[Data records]

------------------------

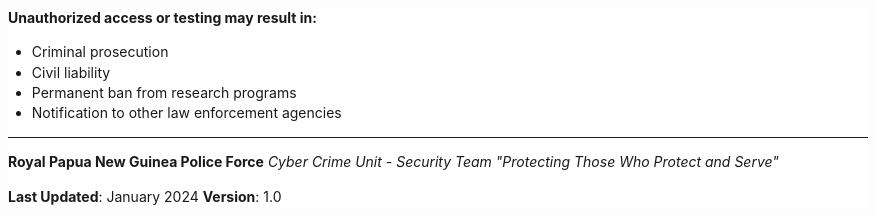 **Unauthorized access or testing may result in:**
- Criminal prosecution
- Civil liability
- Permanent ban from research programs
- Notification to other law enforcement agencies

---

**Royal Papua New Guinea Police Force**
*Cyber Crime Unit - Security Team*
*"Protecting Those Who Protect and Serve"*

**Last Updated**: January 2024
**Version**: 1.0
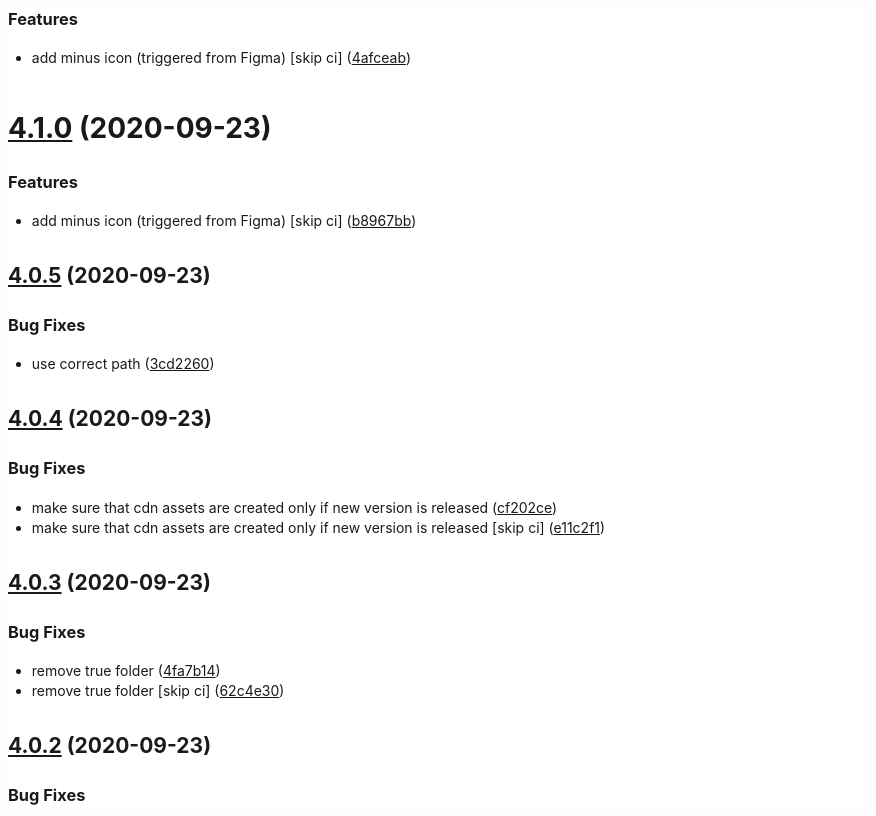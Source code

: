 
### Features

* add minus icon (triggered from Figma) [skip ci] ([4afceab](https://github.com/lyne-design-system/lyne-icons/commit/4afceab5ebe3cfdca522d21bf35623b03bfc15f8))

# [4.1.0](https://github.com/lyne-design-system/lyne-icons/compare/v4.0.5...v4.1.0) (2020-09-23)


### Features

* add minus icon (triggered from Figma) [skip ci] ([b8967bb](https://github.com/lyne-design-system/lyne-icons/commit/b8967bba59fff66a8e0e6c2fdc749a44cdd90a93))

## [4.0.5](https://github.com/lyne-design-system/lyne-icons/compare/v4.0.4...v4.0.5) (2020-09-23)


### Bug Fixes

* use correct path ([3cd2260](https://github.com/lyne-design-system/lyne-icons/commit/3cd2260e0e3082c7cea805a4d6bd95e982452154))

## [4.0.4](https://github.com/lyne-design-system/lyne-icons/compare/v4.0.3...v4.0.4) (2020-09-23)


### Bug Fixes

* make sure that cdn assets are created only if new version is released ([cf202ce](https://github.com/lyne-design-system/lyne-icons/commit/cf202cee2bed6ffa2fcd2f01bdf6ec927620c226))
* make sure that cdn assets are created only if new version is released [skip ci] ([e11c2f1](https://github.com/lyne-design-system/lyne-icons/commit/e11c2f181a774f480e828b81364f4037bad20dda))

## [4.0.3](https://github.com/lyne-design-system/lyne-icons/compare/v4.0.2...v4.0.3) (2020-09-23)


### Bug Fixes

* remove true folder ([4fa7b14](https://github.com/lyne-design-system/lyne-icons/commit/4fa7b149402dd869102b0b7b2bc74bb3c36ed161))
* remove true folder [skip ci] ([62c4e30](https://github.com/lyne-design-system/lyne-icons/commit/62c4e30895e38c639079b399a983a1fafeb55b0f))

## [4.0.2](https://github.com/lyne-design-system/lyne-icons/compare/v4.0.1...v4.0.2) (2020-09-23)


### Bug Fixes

------------------------

Task requirements
Where a line of the entries contains the word "Figma", copy that line.

Response box
* add minus icon (triggered from Figma) [skip ci] ([4afceab](https://github.com/lyne-design-system/lyne-icons/commit/4afceab5ebe3cfdca522d21bf35623b03bfc15f8))
* add minus icon (triggered from Figma) [skip ci] ([b8967bb](https://github.com/lyne-design-system/lyne-icons/commit/b8967bba59fff66a8e0e6c2fdc749a44cdd90a93))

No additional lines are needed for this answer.